Simultaneous qualitative and quantitative analysis of tyloxapol in tobramycin eye drops by LC-Q-TOF and HPLC-ELSD

Abstract

This study employed a reverse engineering approach to evaluate and estimate the key excipients in the Reference Listed Drug (RLD), thereby supporting the development of cost-effective generic pharmaceutical products. By combining liquid chromatography-quadrupole-time-of-flight mass spectrometry (LC-Q-TOF-MS) with high-performance liquid chromatography-evaporative light scattering detection (HPLC-ELSD), qualitative and quantitative analyses of tyloxapol in a formulation were achieved. MS showed that the tyloxapol reference standard, tobramycin eye drops, and the excipient tyloxapol sample 03 exhibited essentially consistent retention times, charge states, m/z ratios, and molecular weight distributions. The spectral characteristics of excipient tyloxapol sample 01 and excipient tyloxapol sample 02 were essentially consistent, as reflected in their retention times and three sets of mutually matched characteristic MS peaks.
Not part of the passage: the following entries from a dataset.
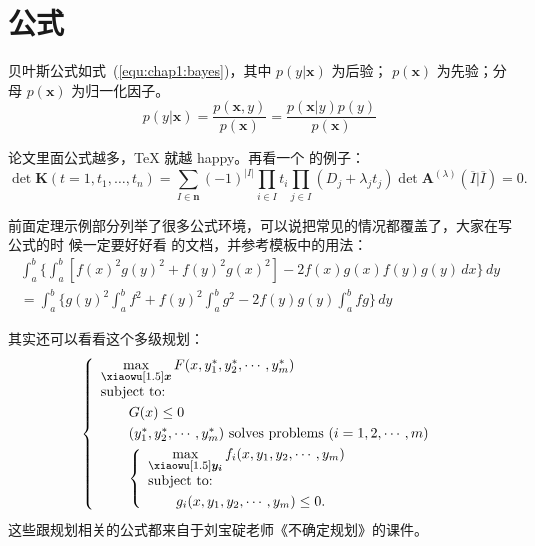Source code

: \section{公式}
\label{sec:equation}
贝叶斯公式如式~(\ref{equ:chap1:bayes})，其中 $p(y|\mathbf{x})$ 为后验；
$p(\mathbf{x})$ 为先验；分母 $p(\mathbf{x})$ 为归一化因子。
\begin{equation}
\label{equ:chap1:bayes}
p(y|\mathbf{x}) = \frac{p(\mathbf{x},y)}{p(\mathbf{x})}=
\frac{p(\mathbf{x}|y)p(y)}{p(\mathbf{x})}
\end{equation}

论文里面公式越多，\TeX{} 就越 happy。再看一个  的例子：
\newcommand{\envert}[1]{\left\lvert#1\right\rvert}
\begin{equation}\label{detK2}
\det\mathbf{K}(t=1,t_1,\dots,t_n)=\sum_{I\in\mathbf{n}}(-1)^{\envert{I}}
\prod_{i\in I}t_i\prod_{j\in I}(D_j+\lambda_jt_j)\det\mathbf{A}
^{(\lambda)}(\overline{I}|\overline{I})=0.
\end{equation}

前面定理示例部分列举了很多公式环境，可以说把常见的情况都覆盖了，大家在写公式的时
候一定要好好看  的文档，并参考模板中的用法：
\begin{multline*}%
\int_a^b\biggl\{\int_a^b[f(x)^2g(y)^2+f(y)^2g(x)^2]
 -2f(x)g(x)f(y)g(y)\,dx\biggr\}\,dy \\
 =\int_a^b\biggl\{g(y)^2\int_a^bf^2+f(y)^2
  \int_a^b g^2-2f(y)g(y)\int_a^b fg\biggr\}\,dy
\end{multline*}

其实还可以看看这个多级规划：
\begin{equation}\label{bilevel}
\left\{\begin{array}{l}
\max\limits_{{\mbox{\footnotesize\boldmath $x$}}} F(x,y_1^*,y_2^*,\cdots,y_m^*)\\[0.2cm]
\mbox{subject to:}\\[0.1cm]
\qquad G(x)\le 0\\[0.1cm]
\qquad(y_1^*,y_2^*,\cdots,y_m^*)\mbox{ solves problems }(i=1,2,\cdots,m)\\[0.1cm]
\qquad\left\{\begin{array}{l}
    \max\limits_{{\mbox{\footnotesize\boldmath $y_i$}}}f_i(x,y_1,y_2,\cdots,y_m)\\[0.2cm]
    \mbox{subject to:}\\[0.1cm]
    \qquad g_i(x,y_1,y_2,\cdots,y_m)\le 0.
    \end{array}\right.
\end{array}\right.
\end{equation}
这些跟规划相关的公式都来自于刘宝碇老师《不确定规划》的课件。
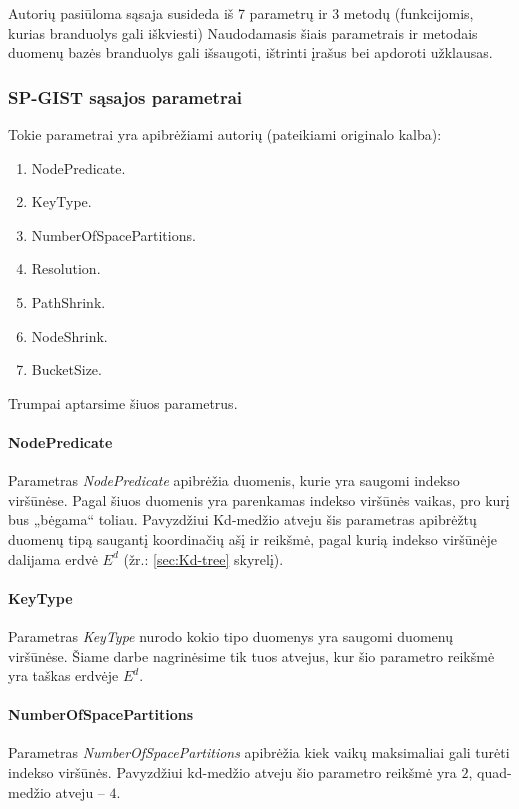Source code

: Autorių pasiūloma sąsaja susideda iš 7 parametrų ir 3 metodų (funkcijomis, kurias branduolys gali iškviesti)
Naudodamasis šiais parametrais ir metodais duomenų bazės branduolys gali išsaugoti, ištrinti įrašus bei apdoroti užklausas.

\subsubsection{SP-GIST sąsajos parametrai}
Tokie parametrai yra apibrėžiami autorių (pateikiami originalo kalba):
\begin{enumerate}
	\item NodePredicate.
	\item KeyType.
	\item NumberOfSpacePartitions.
	\item Resolution.
	\item PathShrink.
	\item NodeShrink.
	\item BucketSize.
\end{enumerate}

Trumpai aptarsime šiuos parametrus.

\paragraph{NodePredicate}
Parametras {\it NodePredicate} apibrėžia duomenis, kurie yra saugomi indekso viršūnėse.
Pagal šiuos duomenis yra parenkamas indekso viršūnės vaikas, pro kurį bus „bėgama“ toliau.
Pavyzdžiui Kd-medžio atveju šis parametras apibrėžtų duomenų tipą saugantį koordinačių ašį ir reikšmė, pagal kurią indekso viršūnėje dalijama erdvė $E^d$ (žr.: \ref{sec:Kd-tree} skyrelį).

\paragraph{KeyType}
Parametras {\it KeyType} nurodo kokio tipo duomenys yra saugomi duomenų viršūnėse.
Šiame darbe nagrinėsime tik tuos atvejus, kur šio parametro reikšmė yra taškas erdvėje $E^d$.

\paragraph{NumberOfSpacePartitions}
Parametras {\it NumberOfSpacePartitions} apibrėžia kiek vaikų maksimaliai gali turėti indekso viršūnės.
Pavyzdžiui kd-medžio atveju šio parametro reikšmė yra $2$, quad-medžio atveju -- $4$.

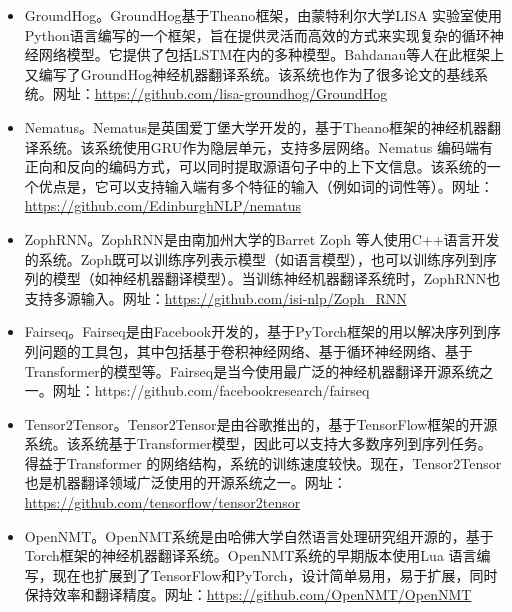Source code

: \begin{itemize}
\vspace{0.5em}
\item GroundHog。GroundHog\cite{bahdanau2014neural}基于Theano\cite{al2016theano}框架，由蒙特利尔大学LISA 实验室使用Python语言编写的一个框架，旨在提供灵活而高效的方式来实现复杂的循环神经网络模型。它提供了包括LSTM在内的多种模型。Bahdanau等人在此框架上又编写了GroundHog神经机器翻译系统。该系统也作为了很多论文的基线系统。网址：\url{https://github.com/lisa-groundhog/GroundHog}
\vspace{0.5em}
\item Nematus。Nematus\cite{DBLP:journals/corr/SennrichFCBHHJL17}是英国爱丁堡大学开发的，基于Theano框架的神经机器翻译系统。该系统使用GRU作为隐层单元，支持多层网络。Nematus 编码端有正向和反向的编码方式，可以同时提取源语句子中的上下文信息。该系统的一个优点是，它可以支持输入端有多个特征的输入（例如词的词性等）。网址：\url{https://github.com/EdinburghNLP/nematus}
\vspace{0.5em}
\item ZophRNN。ZophRNN\cite{zoph2016simple}是由南加州大学的Barret Zoph 等人使用C++语言开发的系统。Zoph既可以训练序列表示模型（如语言模型），也可以训练序列到序列的模型（如神经机器翻译模型）。当训练神经机器翻译系统时，ZophRNN也支持多源输入。网址：\url{https://github.com/isi-nlp/Zoph\_RNN}
\vspace{0.5em}
\item Fairseq。Fairseq\cite{Ottfairseq}是由Facebook开发的，基于PyTorch框架的用以解决序列到序列问题的工具包，其中包括基于卷积神经网络、基于循环神经网络、基于Transformer的模型等。Fairseq是当今使用最广泛的神经机器翻译开源系统之一。网址：https://github.com/facebookresearch/fairseq
\vspace{0.5em}
\item Tensor2Tensor。Tensor2Tensor\cite{VaswaniTensor2Tensor}是由谷歌推出的，基于TensorFlow框架的开源系统。该系统基于Transformer模型，因此可以支持大多数序列到序列任务。得益于Transformer 的网络结构，系统的训练速度较快。现在，Tensor2Tensor也是机器翻译领域广泛使用的开源系统之一。网址：\url{https://github.com/tensorflow/tensor2tensor}
\vspace{0.5em}
\item OpenNMT。OpenNMT\cite{KleinOpenNMT}系统是由哈佛大学自然语言处理研究组开源的，基于Torch框架的神经机器翻译系统。OpenNMT系统的早期版本使用Lua 语言编写，现在也扩展到了TensorFlow和PyTorch，设计简单易用，易于扩展，同时保持效率和翻译精度。网址：\url{https://github.com/OpenNMT/OpenNMT}
\vspace{0.5em}

\end{itemize}
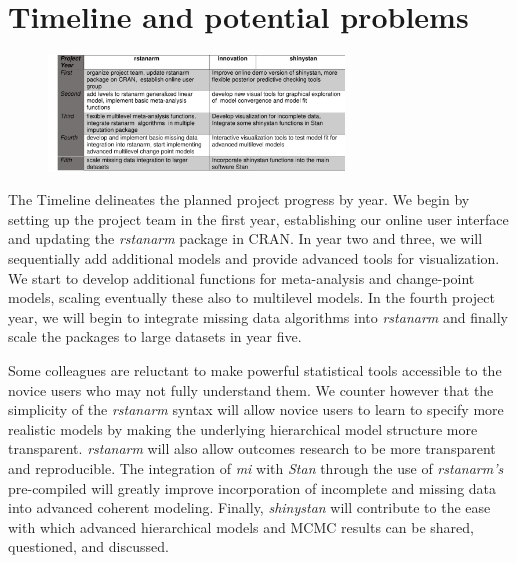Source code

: \documentclass[11pt,notitlepage]{article}
\begin{document}
\section*{Timeline and potential problems}

\begin{figure} %
 \vspace*{-12pt}
    \centering
  \includegraphics[width=0.7\textwidth]{Figures/Timeline.pdf}
 \vspace*{-15pt}
\end{figure}

The Timeline delineates the planned project progress by year. We begin by setting up the project team in 
the first year, establishing our online user interface and updating the \textit{rstanarm} package in CRAN. 
In year two and three, we will sequentially add additional models and provide advanced tools 
for visualization. We start to develop additional functions for meta-analysis and 
change-point models, scaling eventually these also to multilevel models. In the fourth project year, we will begin to integrate 
missing data algorithms into \textit{rstanarm} and finally scale the packages to large datasets in year five.

Some colleagues are reluctant to make powerful statistical tools accessible to the novice users 
who may not fully understand them. We counter 
however that the simplicity of the \textit{rstanarm} syntax will allow novice users to learn to specify more realistic models by 
making the underlying hierarchical model structure more transparent.  \textit{rstanarm} will also allow outcomes research to be 
more transparent and reproducible. The integration of \textit{mi} with \textit{Stan} through the use of 
\textit{rstanarm's} pre-compiled will greatly improve incorporation of incomplete and missing data into 
advanced coherent modeling. Finally, \textit{shinystan} will contribute to the ease 
with which advanced hierarchical models and MCMC results can be shared, questioned, and discussed.

\newpage 

\newpage


\end{document}

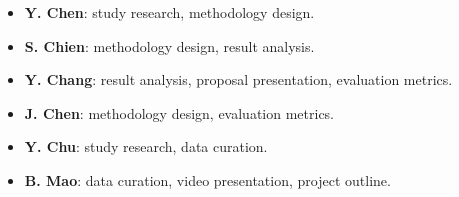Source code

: \documentclass[conference]{IEEEtran}
\begin{document}
\begin{itemize}
  \item \textbf{Y. Chen}: study research, methodology design.
  \item \textbf{S. Chien}: methodology design, result analysis.
  \item \textbf{Y. Chang}: result analysis, proposal presentation, evaluation metrics.
  \item \textbf{J. Chen}: methodology design, evaluation metrics.
  \item \textbf{Y. Chu}: study research, data curation.
  \item \textbf{B. Mao}: data curation, video presentation, project outline.
\end{itemize}



\end{document}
Based on these qualitative results, a quantitative HPLC-ELSD method using a TSKgel G2000SWXL column was established for the content analysis of tyloxapol. Methodology validation demonstrated that the method exhibited a strong linear relationship within the concentration range of 243.9–731.7 µg mL⁻¹ (R² = 0.999), with favorable accuracy (recovery rate = 99–106%), precision (repeatability RSD ≤ 2.2%, intermediate precision RSD ≤ 1.6%), specificity, and solution stability. The combination of Q-TOF MS and HPLC-ELSD can be applied for the qualitative and quantitative analysis of excipients in pharmaceutical formulations, supporting the reverse engineering process in generic drug development.